Enhancing Robustness of Machine Learning Systems via Data Transformations

TL;DR

The paper tackles the vulnerability of ML systems to evasion attacks by introducing data-transformations, notably PCA-based dimensionality reduction and anti-whitening, as a defense that is classifier- and domain-agnostic. By training and deploying models on transformed data, the approach increases the perturbation required for successful adversarial examples and reduces attack success across SVMs and neural networks on MNIST and HAR, with only modest declines in benign accuracy. The key contribution is a practical, scalable defense that complements existing strategies like adversarial training, offering tunable security-utility tradeoffs and general applicability across architectures and domains.

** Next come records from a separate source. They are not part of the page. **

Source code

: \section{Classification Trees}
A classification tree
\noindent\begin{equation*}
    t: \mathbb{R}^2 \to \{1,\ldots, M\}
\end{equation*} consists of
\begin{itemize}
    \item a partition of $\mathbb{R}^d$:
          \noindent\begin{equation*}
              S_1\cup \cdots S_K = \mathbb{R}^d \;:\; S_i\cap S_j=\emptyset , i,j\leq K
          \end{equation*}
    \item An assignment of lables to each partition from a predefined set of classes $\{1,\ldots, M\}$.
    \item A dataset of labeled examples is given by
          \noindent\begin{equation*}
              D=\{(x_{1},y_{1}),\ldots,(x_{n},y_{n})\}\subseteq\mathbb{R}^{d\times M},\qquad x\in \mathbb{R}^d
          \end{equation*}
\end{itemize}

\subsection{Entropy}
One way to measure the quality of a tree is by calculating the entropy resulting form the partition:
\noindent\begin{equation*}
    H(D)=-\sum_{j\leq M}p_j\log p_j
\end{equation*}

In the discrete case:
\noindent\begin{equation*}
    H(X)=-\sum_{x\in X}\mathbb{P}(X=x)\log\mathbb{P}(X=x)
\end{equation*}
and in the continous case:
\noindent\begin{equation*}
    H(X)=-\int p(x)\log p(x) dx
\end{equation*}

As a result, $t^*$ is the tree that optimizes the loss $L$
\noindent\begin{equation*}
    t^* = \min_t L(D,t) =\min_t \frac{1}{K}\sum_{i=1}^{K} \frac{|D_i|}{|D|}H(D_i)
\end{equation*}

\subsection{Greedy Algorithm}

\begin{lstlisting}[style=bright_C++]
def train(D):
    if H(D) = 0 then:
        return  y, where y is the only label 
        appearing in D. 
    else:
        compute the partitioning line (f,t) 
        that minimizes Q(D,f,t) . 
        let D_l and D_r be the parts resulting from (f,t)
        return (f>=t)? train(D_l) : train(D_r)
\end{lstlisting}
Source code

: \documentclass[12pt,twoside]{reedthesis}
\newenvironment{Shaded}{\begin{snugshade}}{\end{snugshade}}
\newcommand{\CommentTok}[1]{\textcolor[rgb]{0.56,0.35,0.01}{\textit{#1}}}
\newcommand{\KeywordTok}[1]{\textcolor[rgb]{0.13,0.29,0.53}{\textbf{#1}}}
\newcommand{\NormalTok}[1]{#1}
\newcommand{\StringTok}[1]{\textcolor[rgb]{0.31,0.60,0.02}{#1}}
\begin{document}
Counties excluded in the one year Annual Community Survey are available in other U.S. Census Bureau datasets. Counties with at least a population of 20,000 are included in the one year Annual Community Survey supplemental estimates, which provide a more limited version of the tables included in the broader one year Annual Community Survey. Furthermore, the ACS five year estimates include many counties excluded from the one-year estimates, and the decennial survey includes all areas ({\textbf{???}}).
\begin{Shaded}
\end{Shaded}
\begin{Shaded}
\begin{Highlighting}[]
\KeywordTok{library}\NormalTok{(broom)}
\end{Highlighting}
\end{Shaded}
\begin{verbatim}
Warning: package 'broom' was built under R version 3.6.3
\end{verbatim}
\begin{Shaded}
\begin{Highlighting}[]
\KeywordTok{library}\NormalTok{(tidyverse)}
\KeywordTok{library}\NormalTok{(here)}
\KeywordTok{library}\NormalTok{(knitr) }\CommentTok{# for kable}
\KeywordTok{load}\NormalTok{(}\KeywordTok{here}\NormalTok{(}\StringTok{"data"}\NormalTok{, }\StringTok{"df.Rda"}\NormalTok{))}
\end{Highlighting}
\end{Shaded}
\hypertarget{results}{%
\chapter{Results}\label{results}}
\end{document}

The work demonstrates substantial robustness gains against multiple attack families—including white-box, classifier- and architecture-mismatch settings—while maintaining reasonable computational efficiency, and it lays groundwork for future enhancements via more sophisticated transformations and combinations with other defenses.

Abstract

We propose the use of data transformations as a defense against evasion attacks on ML classifiers. We present and investigate strategies for incorporating a variety of data transformations including dimensionality reduction via Principal Component Analysis and data `anti-whitening' to enhance the resilience of machine learning, targeting both the classification and the training phase. We empirically evaluate and demonstrate the feasibility of linear transformations of data as a defense mechanism against evasion attacks using multiple real-world datasets. Our key findings are that the defense is (i) effective against the best known evasion attacks from the literature, resulting in a two-fold increase in the resources required by a white-box adversary with knowledge of the defense for a successful attack, (ii) applicable across a range of ML classifiers, including Support Vector Machines and Deep Neural Networks, and (iii) generalizable to multiple application domains, including image classification and human activity classification.

Figures (14)

• Figure 1: Comparison of benign and adversarial images taken from the MNIST dataset.
• Figure 2: Magnitudes of the coefficients of the weight vector $\mathbf{w}$ of a linear SVM in the principal component basis. On the horizontal axis, we have $\sqrt{\lambda_i}$. On the vertical axis, $|(\mathbf{U}^{\mkern-1.5mu\mathsf{T}\mkern-1.5mu}\mathbf{w})_i|$. The classifier is trained on the original MNIST data.
• Figure 3: The magnitudes of the coefficients of the weight vector $\mathbf{w}$ of a linear SVM in the principal component basis. On the horizontal axis, we have $\sqrt{\lambda_i}$. On the vertical axis, $|(\mathbf{U}^{\mkern-1.5mu\mathsf{T}\mkern-1.5mu}\mathbf{w})_i|$. The classifiers are trained on the MNIST data projected onto the top $k$ principal components.
• Figure 4: Effectiveness of the defense in classifier mismatch setting for the MNIST dataset with Linear SVMs. The adversarial example success on the MNIST dataset is plotted versus the perturbation magnitude $\epsilon= \|\mathbf{x} - \tilde{\mathbf{x}} \|_2$. The attack is performed against the original classifier and the effect of the defense is plotted for each reduced dimension $k$.
• Figure 5: Effectiveness of the defense for the MNIST dataset against optimal white-box attacks on Linear SVMs.